I saw Ron Suskind give a talk tonight at Politics and Prose in Washington on his essential new book The Way of the World . I tore through this book in two days, and I can't recommend it highly enough; it's a searching, globe-hopping masterpiece of investigative journalism and empathetic prose. (That's the best back-of-book-type blurb I can come up with.)
Amidst the "arabesque" of richly drawn characters, Suskind reveals a few bombshell discoveries regarding the Bush Administration's irresponsibility and outright lies. One, blogged about by Suskind on the Huffington Post, involves the CIA's forging--at the administration's insistence-- of a letter by Iraqi intelligence chief Tahir Jalil Habbush, dated 2001, declaring that Sadaam Hussein had WMD. The letter was created in fall 2003, after it was clear that Sadaam had none, and the Bush Administration could not face that political reality. In fact, Habbush had been an informant to British intelligence agents in January 2001, claiming that Sadaam was isolated and had no WMD but continued to posture as if he did out of a paralyzing fear of neighboring Iran's nascent nuclear program.

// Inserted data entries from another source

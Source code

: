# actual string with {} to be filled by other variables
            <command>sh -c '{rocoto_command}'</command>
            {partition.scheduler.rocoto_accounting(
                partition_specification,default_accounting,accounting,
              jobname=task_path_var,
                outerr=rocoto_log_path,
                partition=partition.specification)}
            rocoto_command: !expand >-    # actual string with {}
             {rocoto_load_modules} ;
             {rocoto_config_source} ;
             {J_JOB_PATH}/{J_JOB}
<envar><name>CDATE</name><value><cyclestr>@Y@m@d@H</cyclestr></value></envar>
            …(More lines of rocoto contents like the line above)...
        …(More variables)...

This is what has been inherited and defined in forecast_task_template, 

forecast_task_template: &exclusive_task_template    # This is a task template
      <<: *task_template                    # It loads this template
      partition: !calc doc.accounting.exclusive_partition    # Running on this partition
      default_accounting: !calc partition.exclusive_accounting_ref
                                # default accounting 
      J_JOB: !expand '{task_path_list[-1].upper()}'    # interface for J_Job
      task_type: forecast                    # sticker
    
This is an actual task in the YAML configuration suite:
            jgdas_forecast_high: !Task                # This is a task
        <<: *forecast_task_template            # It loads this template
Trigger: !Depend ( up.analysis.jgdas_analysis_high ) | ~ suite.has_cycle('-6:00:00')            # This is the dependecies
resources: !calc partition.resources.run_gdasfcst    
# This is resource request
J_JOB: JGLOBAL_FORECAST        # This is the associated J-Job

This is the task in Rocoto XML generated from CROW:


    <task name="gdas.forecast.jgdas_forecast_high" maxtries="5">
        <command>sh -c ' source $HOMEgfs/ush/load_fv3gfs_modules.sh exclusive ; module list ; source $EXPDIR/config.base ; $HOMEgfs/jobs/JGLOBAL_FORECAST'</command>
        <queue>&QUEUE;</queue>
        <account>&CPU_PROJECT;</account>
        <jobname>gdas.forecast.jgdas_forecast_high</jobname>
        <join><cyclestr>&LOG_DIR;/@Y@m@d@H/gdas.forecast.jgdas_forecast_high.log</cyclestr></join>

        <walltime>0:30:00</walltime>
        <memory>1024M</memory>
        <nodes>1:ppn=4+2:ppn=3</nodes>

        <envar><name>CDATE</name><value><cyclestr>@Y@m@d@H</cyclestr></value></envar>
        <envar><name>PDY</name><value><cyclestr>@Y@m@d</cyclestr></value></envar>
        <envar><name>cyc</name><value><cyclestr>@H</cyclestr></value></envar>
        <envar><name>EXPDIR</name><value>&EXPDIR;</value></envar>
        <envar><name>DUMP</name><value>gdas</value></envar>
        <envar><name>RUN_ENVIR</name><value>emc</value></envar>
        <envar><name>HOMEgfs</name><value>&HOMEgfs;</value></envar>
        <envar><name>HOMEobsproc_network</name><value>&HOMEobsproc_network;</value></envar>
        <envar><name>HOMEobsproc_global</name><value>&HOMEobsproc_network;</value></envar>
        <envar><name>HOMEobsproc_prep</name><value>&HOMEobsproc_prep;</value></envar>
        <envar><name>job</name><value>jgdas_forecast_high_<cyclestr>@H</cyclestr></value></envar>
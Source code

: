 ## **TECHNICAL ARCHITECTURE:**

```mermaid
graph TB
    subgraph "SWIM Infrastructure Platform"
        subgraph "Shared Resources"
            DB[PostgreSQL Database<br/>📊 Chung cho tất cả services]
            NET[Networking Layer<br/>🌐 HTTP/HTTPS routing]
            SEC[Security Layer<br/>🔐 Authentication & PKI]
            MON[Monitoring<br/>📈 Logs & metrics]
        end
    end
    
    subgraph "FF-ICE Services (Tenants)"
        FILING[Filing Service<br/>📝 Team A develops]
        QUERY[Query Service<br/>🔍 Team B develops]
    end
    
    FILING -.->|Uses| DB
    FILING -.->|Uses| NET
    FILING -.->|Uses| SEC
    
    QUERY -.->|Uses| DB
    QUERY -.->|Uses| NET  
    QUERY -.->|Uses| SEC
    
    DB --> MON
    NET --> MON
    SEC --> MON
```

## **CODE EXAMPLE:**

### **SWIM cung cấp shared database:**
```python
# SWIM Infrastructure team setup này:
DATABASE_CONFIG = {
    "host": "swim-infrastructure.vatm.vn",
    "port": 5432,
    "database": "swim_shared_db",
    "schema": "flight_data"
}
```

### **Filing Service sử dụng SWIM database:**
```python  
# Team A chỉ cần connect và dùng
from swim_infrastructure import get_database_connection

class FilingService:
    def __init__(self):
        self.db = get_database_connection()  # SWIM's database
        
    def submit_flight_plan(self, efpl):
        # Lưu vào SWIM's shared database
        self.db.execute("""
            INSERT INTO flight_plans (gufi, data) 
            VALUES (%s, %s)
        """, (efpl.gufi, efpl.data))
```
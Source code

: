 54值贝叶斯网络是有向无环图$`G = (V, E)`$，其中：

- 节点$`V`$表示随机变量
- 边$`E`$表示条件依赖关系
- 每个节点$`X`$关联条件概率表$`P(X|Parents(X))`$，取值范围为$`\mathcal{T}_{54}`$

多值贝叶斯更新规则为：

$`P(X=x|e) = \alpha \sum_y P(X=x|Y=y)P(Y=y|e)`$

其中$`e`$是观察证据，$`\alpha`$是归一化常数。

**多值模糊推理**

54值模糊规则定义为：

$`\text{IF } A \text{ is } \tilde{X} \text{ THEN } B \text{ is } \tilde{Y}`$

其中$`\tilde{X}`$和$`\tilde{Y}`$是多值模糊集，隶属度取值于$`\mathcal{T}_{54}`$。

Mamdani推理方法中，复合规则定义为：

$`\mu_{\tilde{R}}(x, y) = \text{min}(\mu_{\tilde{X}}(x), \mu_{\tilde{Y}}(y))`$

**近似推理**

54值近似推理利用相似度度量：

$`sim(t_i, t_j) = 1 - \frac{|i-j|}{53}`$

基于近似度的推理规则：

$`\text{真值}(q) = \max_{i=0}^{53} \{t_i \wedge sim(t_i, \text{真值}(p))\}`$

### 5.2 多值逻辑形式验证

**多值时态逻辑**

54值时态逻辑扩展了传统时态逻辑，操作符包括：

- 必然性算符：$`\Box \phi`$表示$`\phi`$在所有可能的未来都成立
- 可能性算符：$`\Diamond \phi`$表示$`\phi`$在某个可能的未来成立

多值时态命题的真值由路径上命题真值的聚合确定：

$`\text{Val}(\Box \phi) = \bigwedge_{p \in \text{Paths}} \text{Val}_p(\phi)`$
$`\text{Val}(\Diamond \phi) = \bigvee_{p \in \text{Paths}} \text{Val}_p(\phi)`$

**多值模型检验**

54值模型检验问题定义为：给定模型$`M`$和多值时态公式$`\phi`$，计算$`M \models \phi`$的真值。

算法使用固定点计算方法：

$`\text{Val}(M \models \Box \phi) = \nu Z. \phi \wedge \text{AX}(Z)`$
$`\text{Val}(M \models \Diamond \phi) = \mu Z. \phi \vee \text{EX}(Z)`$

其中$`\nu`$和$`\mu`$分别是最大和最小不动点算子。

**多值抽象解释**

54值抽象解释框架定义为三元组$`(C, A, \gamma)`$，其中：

This was before Bush's State of the Union and Powell's U.N. presentation. They knew. Then they lied.
However, the other major discovery that Suskind breaks actually exploded in the news today with the failure to convict the foiled al-Qaeda terrorists in Britain for the summer 2006 plot to blow up seven transatlantic airliners. After the 2005 London underground train attacks, a disillusion Muslim "walk-in" source approached British intelligence with information about the airline terror plot. (America's moral authority is so diminished that nobody comes to us with inside information anymore, as this source did in Britain.)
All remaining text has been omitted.